La feuille de route du groupe, selon Proglio, c’est pour EDF de passer à une capacité de 200 GW au niveau mondial (contre 150 aujourd’hui), avec une répartition à 50% dans le nucléaire, 25% dans l’hydroélectricité et les autres sources d’électricité renouvelable et 25% en thermique (gaz et charbon).

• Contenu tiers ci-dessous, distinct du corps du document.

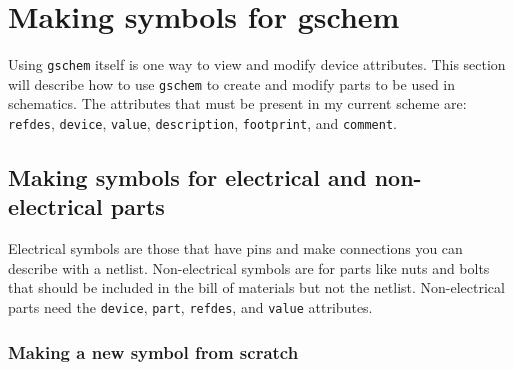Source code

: \section{Making symbols for gschem}
Using \texttt{gschem} itself is one way to view and modify device attributes.  This section will describe how to use \texttt{gschem} to create and modify parts to be used in schematics. The attributes that must be present in my current scheme are: \texttt{refdes}, \texttt{device}, \texttt{value}, \texttt{description}, \texttt{footprint}, and \texttt{comment}.


\subsection{Making symbols for electrical and non-electrical parts}
Electrical symbols are those that have pins and make connections you can describe with a netlist.  Non-electrical symbols are for parts like nuts and bolts that should be included in the bill of materials but not the netlist.  Non-electrical parts need the \texttt{device}, \texttt{part}, \texttt{refdes}, and \texttt{value} attributes.

\subsubsection{Making a new symbol from scratch}

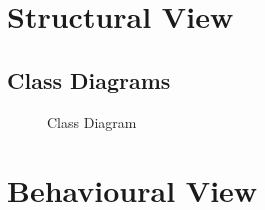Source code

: \documentclass{report}
\begin{document}
\section{Structural View}
\subsection{Class Diagrams}
\begin{figure}[htp]
\href{https://www.canva.com/design/DAFfQlBz9aY/mV0XSkFn8OPFTq5QxdK9iw/view?utm_content=DAFfQlBz9aY&utm_campaign=designshare&utm_medium=link&utm_source=publishsharelink}{}
\caption{Class Diagram}
\end{figure}

\section{Behavioural View}
\end{document}
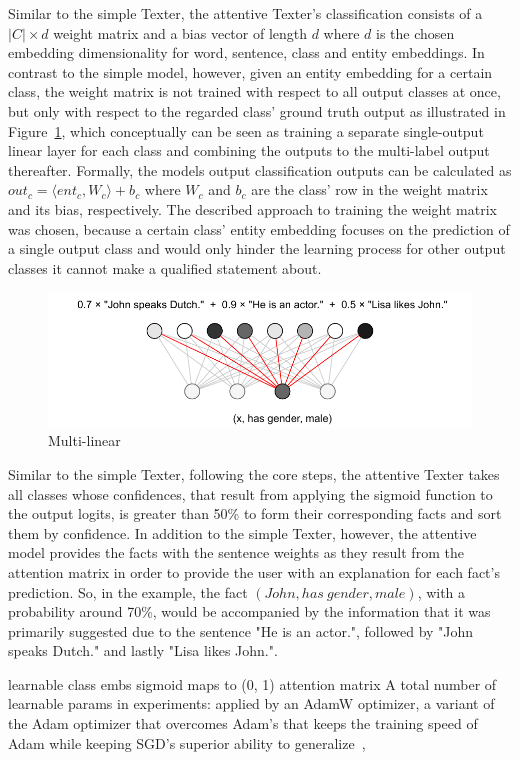 Similar to the simple Texter, the attentive Texter's classification consists of a $|C| \times d$ weight matrix and a bias vector of length $d$ where $d$ is the chosen embedding dimensionality for word, sentence, class and entity embeddings. In contrast to the simple model, however, given an entity embedding for a certain class, the weight matrix is not trained with respect to all output classes at once, but only with respect to the regarded class' ground truth output as illustrated in Figure~\ref{fig:4_approach/1_texter/2_attention_model/multi_linear}, which conceptually can be seen as training a separate single-output linear layer for each class and combining the outputs to the multi-label output thereafter. Formally, the models output classification outputs can be calculated as $out_c = \langle ent_c, W_c \rangle + b_c$ where $W_c$ and $b_c$ are the class' row in the weight matrix and its bias, respectively. The described approach to training the weight matrix was chosen, because a certain class' entity embedding focuses on the prediction of a single output class and would only hinder the learning process for other output classes it cannot make a qualified statement about.

\begin{figure}[t]
    \centering
    \includegraphics{4_approach/1_texter/2_attention_model/multi_linear}
    \caption{Multi-linear}
    \label{fig:4_approach/1_texter/2_attention_model/multi_linear}
\end{figure}

Similar to the simple Texter, following the core steps, the attentive Texter takes all classes whose confidences, that result from applying the sigmoid function to the output logits, is greater than 50\% to form their corresponding facts and sort them by confidence. In addition to the simple Texter, however, the attentive model provides the facts with the sentence weights as they result from the attention matrix in order to provide the user with an explanation for each fact's prediction. So, in the example, the fact $(John, has~gender, male)$, with a probability around 70\%, would be accompanied by the information that it was primarily suggested due to the sentence "He is an actor.", followed by "John speaks Dutch." and lastly "Lisa likes John.".

learnable class embs
sigmoid maps to (0, 1)
attention matrix A
total number of learnable params
in experiments: applied by an AdamW optimizer, a variant of the Adam optimizer that overcomes Adam's that keeps the training speed of Adam while keeping SGD's superior ability to generalize~, \cite{Loshchilov2019DecoupledWD}
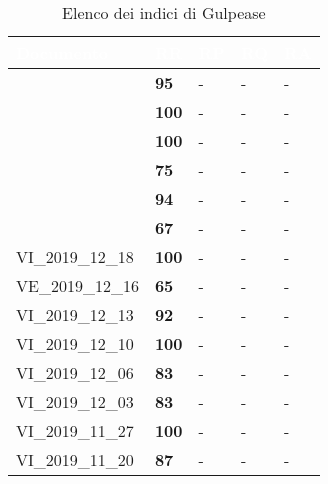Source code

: {
\renewcommand{\arraystretch}{1.5}
\centering
\begin{longtable}{C{4cm} C{1cm} C{1cm} C{1cm} C{1cm}}
\caption{Elenco dei indici di Gulpease }\\
\textcolor{white}{\textbf{Documento}} & \textcolor{white}{\textbf{RR}} &
\textcolor{white}{\textbf{RP}} & \textcolor{white}{\textbf{RQ}} & 
\textcolor{white}{\textbf{RA}} \\
\hline
\endhead
{} & \textcolor{verde}{\textbf{95}} & - & - & -\\
 & \textcolor{verde}{\textbf{100}} & - & - & -\\
 & \textcolor{verde}{\textbf{100}} & - & - & - \\

 & \textcolor{giallo}{\textbf{75}} & - & - & -\\
 & \textcolor{verde}{\textbf{94}} & - & - & -\\

 & \textcolor{giallo}{\textbf{67}} & - & - & -\\

VI\_2019\_12\_18 & \textcolor{verde}{\textbf{100}} & - & - & -\\
VE\_2019\_12\_16 & \textcolor{giallo}{\textbf{65}} & - & - & -\\
VI\_2019\_12\_13 & \textcolor{verde}{\textbf{92}} & - & - & -\\
VI\_2019\_12\_10 & \textcolor{verde}{\textbf{100}} & - & - & -\\
VI\_2019\_12\_06 & \textcolor{verde}{\textbf{83}} & - & - & -\\
VI\_2019\_12\_03 & \textcolor{verde}{\textbf{83}} & - & - & -\\
VI\_2019\_11\_27 & \textcolor{verde}{\textbf{100}} & - & - & -\\
VI\_2019\_11\_20 & \textcolor{verde}{\textbf{87}} & - & - & -\\

\end{longtable}


}
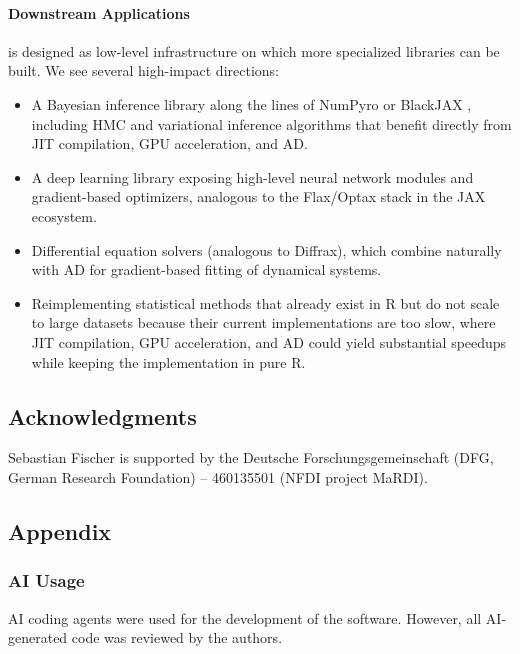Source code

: \paragraph{Downstream Applications}\label{downstream-applications}

 is designed as low-level infrastructure on which more specialized libraries can be built.
We see several high-impact directions:

\begin{itemize}
\tightlist
\item
  A Bayesian inference library along the lines of NumPyro \citep{ref-numpyro} or BlackJAX \citep{ref-blackjax}, including HMC and variational inference algorithms that benefit directly from JIT compilation, GPU acceleration, and AD.
\item
  A deep learning library exposing high-level neural network modules and gradient-based optimizers, analogous to the Flax/Optax stack in the JAX ecosystem.
\item
  Differential equation solvers (analogous to Diffrax), which combine naturally with AD for gradient-based fitting of dynamical systems.
\item
  Reimplementing statistical methods that already exist in R but do not scale to large datasets because their current implementations are too slow, where JIT compilation, GPU acceleration, and AD could yield substantial speedups while keeping the implementation in pure R.
\end{itemize}

\subsection{Acknowledgments}\label{acknowledgments}

Sebastian Fischer is supported by the Deutsche Forschungsgemeinschaft (DFG, German Research Foundation) -- 460135501 (NFDI project MaRDI).

\subsection{Appendix}\label{appendix}

\subsubsection{AI Usage}\label{ai-usage}

AI coding agents were used for the development of the software.
However, all AI-generated code was reviewed by the authors.

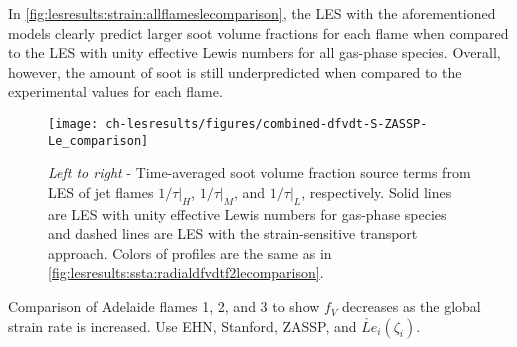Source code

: In \cref{fig:lesresults:strain:allflameslecomparison}, the LES with the aforementioned models clearly predict larger soot volume fractions for each flame when compared to the LES with unity effective Lewis numbers for all gas-phase species. Overall, however, the amount of soot is still underpredicted when compared to the experimental values for each flame. 

\begin{figure}[htb]
  \centering
  \texttt{[image: ch-lesresults/figures/combined-dfvdt-S-ZASSP-Le\_comparison]}
  \caption[Centerline \texorpdfstring{$\langle df_V/dt \rangle$}{<dfV/dt>} from LES of Flames \texorpdfstring{$1/\tau|_H$}{1/t|H}, \texorpdfstring{$1/\tau|_M$}{1/t|M}, and \texorpdfstring{$1/\tau|_L$}{1/t|L} with Various Transport Approaches]{\textit{Left to right} - Time-averaged soot volume fraction source terms from LES of jet flames $1/\tau|_H$, $1/\tau|_M$, and $1/\tau|_L$, respectively. Solid lines are LES with unity effective Lewis numbers for gas-phase species and dashed lines are LES with the strain-sensitive transport approach. Colors of profiles are the same as in \cref{fig:lesresults:ssta:radialdfvdtf2lecomparison}.}
  \label{fig:lesresults:strain:allflamesdfvdt}
\end{figure}

Comparison of Adelaide flames 1, 2, and 3 to show $f_V$ decreases as the global strain rate is increased. Use EHN, Stanford, ZASSP, and $\check{Le}_i(\zeta_i)$.
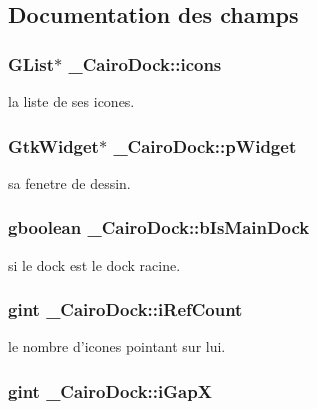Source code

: \subsection{Documentation des champs}
\subsubsection{\setlength{\rightskip}{0pt plus 5cm}GList$\ast$ {\bf \_\-CairoDock::icons}}\label{struct__CairoDock_70a1f2c47eccc9f9180688dc4a3542ee}


la liste de ses icones. 

\subsubsection{\setlength{\rightskip}{0pt plus 5cm}GtkWidget$\ast$ {\bf \_\-CairoDock::pWidget}}\label{struct__CairoDock_9e5f79b421109b2ac456ec394cdc3c24}


sa fenetre de dessin. 

\subsubsection{\setlength{\rightskip}{0pt plus 5cm}gboolean {\bf \_\-CairoDock::bIsMainDock}}\label{struct__CairoDock_dac8dc2d21b68aa1ca0d7e9c5b54faab}


si le dock est le dock racine. 

\subsubsection{\setlength{\rightskip}{0pt plus 5cm}gint {\bf \_\-CairoDock::iRefCount}}\label{struct__CairoDock_c72e0961fae689058dbb526e8a334c65}


le nombre d'icones pointant sur lui. 

\subsubsection{\setlength{\rightskip}{0pt plus 5cm}gint {\bf \_\-CairoDock::iGapX}}\label{struct__CairoDock_9924de20e5ef76f8cad3011d1c883544}


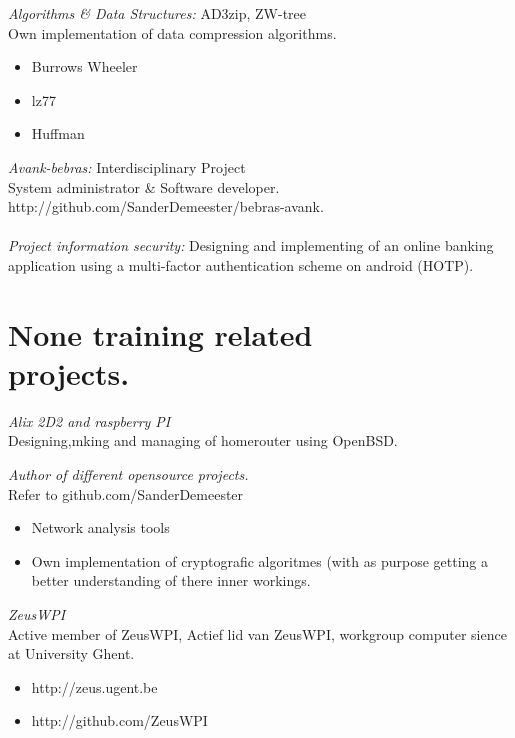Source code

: \documentclass[margin, 10pt]{res} %
\begin{document}
\begin{resume}
{\sl Algorithms \& Data Structures:} AD3zip, ZW-tree \\
Own implementation of data compression algorithms.
\begin{itemize}
\item Burrows Wheeler
\item lz77
\item Huffman
\end{itemize}
{\sl Avank-bebras:} Interdisciplinary Project \\
System administrator \& Software developer. \\
http://github.com/SanderDemeester/bebras-avank.
\\ \\
{\sl Project information security:} Designing and implementing of an online banking application using a multi-factor authentication scheme on android (HOTP).
 
 
\section{None training related \\ projects.}

{\sl Alix 2D2 and raspberry PI} \\
Designing,mking and managing of homerouter using OpenBSD.

{\sl Author of different opensource projects.} \\
Refer to github.com/SanderDemeester
\begin{itemize} \itemsep -2pt
\item Network analysis tools
\item Own implementation of cryptografic algoritmes (with as purpose getting a better understanding of there inner workings.
\end{itemize}

{\sl ZeusWPI} \\
Active member of ZeusWPI, 
Actief lid van ZeusWPI, workgroup computer sience at University Ghent. \begin{itemize} \itemsep -2pt
\item{http://zeus.ugent.be}
\item{http://github.com/ZeusWPI}
\end{itemize}


\end{resume}
\end{document}
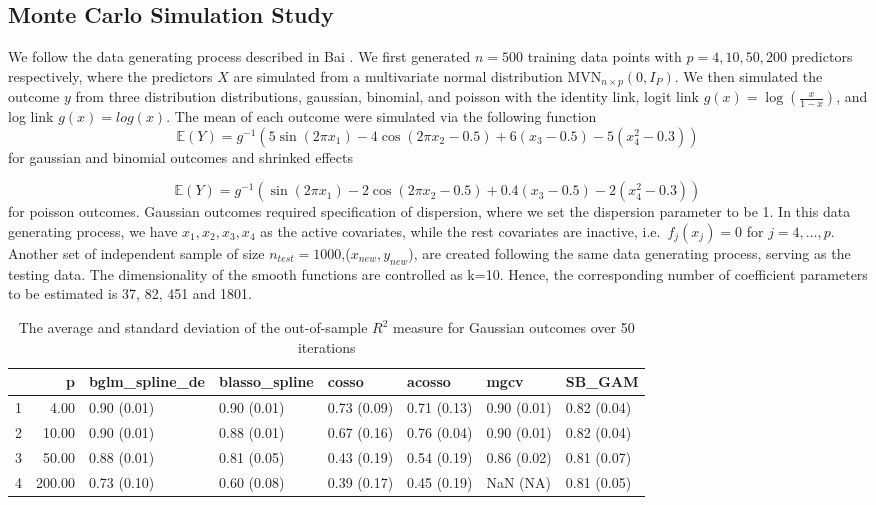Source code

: \documentclass[AMA,STIX1COL,]{WileyNJD-v2}
\begin{document}
\hypertarget{monte-carlo-simulation-study}{%
\subsection{Monte Carlo Simulation
Study}\label{monte-carlo-simulation-study}}

We follow the data generating process described in Bai \citep{Bai2021}.
We first generated \(n=500\) training data points with
\(p=4, 10, 50, 200\) predictors respectively, where the predictors \(X\)
are simulated from a multivariate normal distribution
\(\text{MVN}_{n\times p}(0, I_{P})\). We then simulated the outcome
\(y\) from three distribution distributions, gaussian, binomial, and
poisson with the identity link, logit link
\(g(x) = \log(\frac{x}{1-x})\), and log link \(g(x) = log(x)\). The mean
of each outcome were simulated via the following function \[
\mathbb{E}(Y) = g^{-1}(5 \sin(2\pi x_1) - 4 \cos(2\pi x_2 -0.5) + 6(x_3-0.5) - 5(x_4^2 -0.3))
\] for gaussian and binomial outcomes and shrinked effects

\[
\mathbb{E}(Y) = g^{-1}(\sin(2\pi x_1) - 2\cos(2\pi x_2 -0.5) + 0.4(x_3-0.5) - 2(x_4^2 -0.3))
\] for poisson outcomes. Gaussian outcomes required specification of
dispersion, where we set the dispersion parameter to be 1. In this data
generating process, we have \(x_1, x_2, x_3, x_4\) as the active
covariates, while the rest covariates are inactive,
i.e.~\(f_j(x_j) = 0\) for \(j = 4, \dots, p\). Another set of
independent sample of size \(n_{test}=1000\),(\(x_{new} ,y_{new}\)), are
created following the same data generating process, serving as the
testing data. The dimensionality of the smooth functions are controlled
as k=10. Hence, the corresponding number of coefficient parameters to be
estimated is 37, 82, 451 and 1801.

\begin{table}[ht]
\centering
\begin{tabular}{rrllllll}
  \hline
 & p & bglm\_spline\_de & blasso\_spline & cosso & acosso & mgcv & SB\_GAM \\ 
  \hline
1 & 4.00 & 0.90 (0.01) & 0.90 (0.01) & 0.73 (0.09) & 0.71 (0.13) & 0.90 (0.01) & 0.82 (0.04) \\ 
  2 & 10.00 & 0.90 (0.01) & 0.88 (0.01) & 0.67 (0.16) & 0.76 (0.04) & 0.90 (0.01) & 0.82 (0.04) \\ 
  3 & 50.00 & 0.88 (0.01) & 0.81 (0.05) & 0.43 (0.19) & 0.54 (0.19) & 0.86 (0.02) & 0.81 (0.07) \\ 
  4 & 200.00 & 0.73 (0.10) & 0.60 (0.08) & 0.39 (0.17) & 0.45 (0.19) & NaN (NA) & 0.81 (0.05) \\ 
   \hline
\end{tabular}
\caption{The average and standard deviation of the out-of-sample $R^2$ measure for Gaussian outcomes over 50 iterations} 
\label{tab:gaus}
\end{table}
\end{document}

En France, il vise pour 2020 une part du nucléaire stable à 80% [c'est-à-dire sans développement accru de l’éolien et du photovoltaïque] alors que dans le même temps, il annonce un parc de production d’électricité renouvelable de 45 GW géré au niveau européen (hydroélectricité comprise, comptant pour plus de 20 GW en 2010 pour la France).

 

 

Le fait que le PDG d’EDF ne tienne pas compte de la directive européenne sur les énergies renouvelables  - 23 % de l’énergie consommée en France, soit 30 à 35 % de l’électricité d’ici à 2020, ce qui est incompatible avec 80% d’électricité nucléaire - est lourd de sens pour la politique énergétique du pays, quand on sait le poids d’EDF pour influencer nos ministres et l’administration… Cela devrait en interroger plus d’un à la Commission Européenne…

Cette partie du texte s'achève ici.